Open RozenAstrayChen opened 5 years ago
How long did you take to train the model? Did you trace the result on Tensorboard? May you should train more episodes.
As for the dead_corridor environment, you should do more reward engineering to train a good agent.
I probably spent a day training health_gather_superme but I switched to training Battle.
I change your code which action combine is complex, I simple this to 8 actions and here is result after training 5000 episodes( 1 days using 1080 )
After 5000 episodes I thinks is great but the Agent hasn't accurate shot enemy, I still try improve
Good, the agent can learn to explore the env. Did you change the scenario because the health packs shown in the video are different from in my code?
If there are health packs, ammo and enemies shown in the picture, I think the agent is quite confused on what to, shooting an enemy or picking health packs or ammo.
Yes I remove speed button and the scenario
game = DoomGame()
game.load_config(cfg.SCENARIO_PATH)
game.set_doom_map("map01")
game.set_screen_resolution(ScreenResolution.RES_640X480)
game.set_screen_format(ScreenFormat.RGB24)
game.set_render_hud(False)
game.set_render_crosshair(False)
game.set_render_weapon(True)
game.set_render_decals(False)
game.set_render_particles(True)
# Enables labeling of the in game objects.
game.set_labels_buffer_enabled(True)
game.add_available_button(Button.MOVE_FORWARD)
game.add_available_button(Button.MOVE_RIGHT)
game.add_available_button(Button.MOVE_LEFT)
game.add_available_button(Button.TURN_LEFT)
game.add_available_button(Button.TURN_RIGHT)
game.add_available_button(Button.ATTACK)
#game.add_available_button(Button.SPEED)
game.add_available_game_variable(GameVariable.AMMO2)
game.add_available_game_variable(GameVariable.HEALTH)
game.add_available_game_variable(GameVariable.USER2)
game.set_episode_timeout(2100)
game.set_episode_start_time(5)
game.set_window_visible(self.play)
game.set_sound_enabled(False)
game.set_living_reward(0)
game.set_mode(Mode.PLAYER)
if self.play:
game.add_game_args("+viz_render_all 1")
game.set_render_hud(False)
game.set_ticrate(35)
game.init()
self.env = game
self.actions = cfg.button_combinations()
I think health packs, ammo and enemies choice is confirm choose shot enemy, because in reward shaping:
def reward_function(self):
kills_delta = self.env.get_game_variable(GameVariable.USER2) - self.last_total_kills
self.last_total_kills = self.env.get_game_variable(GameVariable.USER2)

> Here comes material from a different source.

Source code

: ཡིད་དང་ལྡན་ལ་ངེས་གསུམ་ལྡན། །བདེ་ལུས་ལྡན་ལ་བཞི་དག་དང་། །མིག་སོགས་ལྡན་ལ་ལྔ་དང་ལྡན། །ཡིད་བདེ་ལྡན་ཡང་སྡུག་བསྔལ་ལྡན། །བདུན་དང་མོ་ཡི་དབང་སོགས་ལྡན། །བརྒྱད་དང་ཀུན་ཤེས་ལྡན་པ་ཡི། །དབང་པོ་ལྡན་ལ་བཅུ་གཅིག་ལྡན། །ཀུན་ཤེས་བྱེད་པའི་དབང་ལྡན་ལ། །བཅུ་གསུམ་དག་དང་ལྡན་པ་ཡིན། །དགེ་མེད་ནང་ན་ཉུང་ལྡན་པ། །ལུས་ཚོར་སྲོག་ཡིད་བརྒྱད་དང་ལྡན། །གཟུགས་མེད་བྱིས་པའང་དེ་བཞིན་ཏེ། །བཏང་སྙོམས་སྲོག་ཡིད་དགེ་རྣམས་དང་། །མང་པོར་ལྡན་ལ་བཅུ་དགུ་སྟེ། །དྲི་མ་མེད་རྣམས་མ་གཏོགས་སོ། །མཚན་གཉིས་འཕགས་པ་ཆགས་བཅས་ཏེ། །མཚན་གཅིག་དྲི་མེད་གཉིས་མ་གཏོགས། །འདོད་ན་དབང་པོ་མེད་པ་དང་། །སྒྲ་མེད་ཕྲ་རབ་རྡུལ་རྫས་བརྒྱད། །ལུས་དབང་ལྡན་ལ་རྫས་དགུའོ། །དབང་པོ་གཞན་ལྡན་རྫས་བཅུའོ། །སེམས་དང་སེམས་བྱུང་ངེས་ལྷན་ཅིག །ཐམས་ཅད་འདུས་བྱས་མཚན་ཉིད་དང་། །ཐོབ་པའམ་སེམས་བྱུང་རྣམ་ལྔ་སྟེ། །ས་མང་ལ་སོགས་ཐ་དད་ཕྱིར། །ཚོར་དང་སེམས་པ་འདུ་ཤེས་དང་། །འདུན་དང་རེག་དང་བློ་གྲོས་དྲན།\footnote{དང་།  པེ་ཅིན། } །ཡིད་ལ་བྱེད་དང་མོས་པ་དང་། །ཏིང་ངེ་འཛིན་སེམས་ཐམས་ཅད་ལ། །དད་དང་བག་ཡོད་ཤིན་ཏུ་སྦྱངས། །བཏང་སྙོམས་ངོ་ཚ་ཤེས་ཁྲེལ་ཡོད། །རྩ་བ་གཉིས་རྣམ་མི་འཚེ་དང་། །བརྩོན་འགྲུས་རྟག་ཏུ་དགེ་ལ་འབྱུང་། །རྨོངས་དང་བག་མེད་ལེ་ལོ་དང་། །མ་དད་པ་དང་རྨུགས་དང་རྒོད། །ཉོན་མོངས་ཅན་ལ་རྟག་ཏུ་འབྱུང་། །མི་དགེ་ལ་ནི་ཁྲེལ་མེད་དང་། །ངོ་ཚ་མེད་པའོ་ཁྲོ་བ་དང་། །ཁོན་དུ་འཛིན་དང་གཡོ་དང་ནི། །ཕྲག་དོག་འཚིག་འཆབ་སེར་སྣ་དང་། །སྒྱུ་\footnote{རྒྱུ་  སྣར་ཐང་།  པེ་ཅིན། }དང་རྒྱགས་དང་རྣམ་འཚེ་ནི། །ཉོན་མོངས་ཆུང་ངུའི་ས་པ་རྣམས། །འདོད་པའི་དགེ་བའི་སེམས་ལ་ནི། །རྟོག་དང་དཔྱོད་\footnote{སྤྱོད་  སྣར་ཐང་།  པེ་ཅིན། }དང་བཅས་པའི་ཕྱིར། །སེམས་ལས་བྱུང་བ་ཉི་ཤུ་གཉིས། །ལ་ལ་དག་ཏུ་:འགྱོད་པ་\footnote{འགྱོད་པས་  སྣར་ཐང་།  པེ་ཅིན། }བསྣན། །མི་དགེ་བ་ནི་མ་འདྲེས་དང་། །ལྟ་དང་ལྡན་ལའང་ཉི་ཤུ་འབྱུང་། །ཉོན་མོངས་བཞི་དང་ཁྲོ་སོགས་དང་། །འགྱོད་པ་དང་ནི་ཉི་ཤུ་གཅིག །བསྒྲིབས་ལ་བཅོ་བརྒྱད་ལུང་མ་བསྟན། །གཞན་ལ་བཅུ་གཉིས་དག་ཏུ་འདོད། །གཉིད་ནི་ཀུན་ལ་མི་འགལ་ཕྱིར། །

ammo_delta = self.env.get_game_variable(GameVariable.AMMO2) - self.last_total_ammos
self.last_total_ammos = self.env.get_game_variable(GameVariable.AMMO2)
health_delta = self.env.get_game_variable(GameVariable.HEALTH) - self.last_total_health
self.last_total_health = self.env.get_game_variable(GameVariable.HEALTH)
reward = 0
reward += kills_delta * 20.
if ammo_delta >= 0:
reward += ammo_delta * 0.5
# else:
# reward += ammo_delta * 0.1
if health_delta >= 0:
reward += health_delta * 0.5
else:
reward += health_delta * 0.1
if self.env.get_game_variable(GameVariable.HEALTH) <= 30:
reward += -1
if self.env.get_game_variable(GameVariable.AMMO2) <= 5:
reward += -1
return reward
look like kill is the best choice, kill one enemy has 20 scores ,second is health the last is armmo .
In this video 1:10 the map show enemy and health package, agent choose shot enemy ( I'm not sure distance has influence)
Change Action Combine because In your code button_combinations has 72 action comb
def button_combinations():
actions = np.identity(8, dtype=int).tolist()
return actions
The performance is good now. Maybe you can try to make it act like humans.
My professor and I want to slove like my way home which target is random on map and always got negative rewards.
I notice your images input using stack 4 frame, so I change to Recurent Neural Network. but it dosen't work on my way home, after 1000 episodes , I can't see any learning (like don't hit the wall)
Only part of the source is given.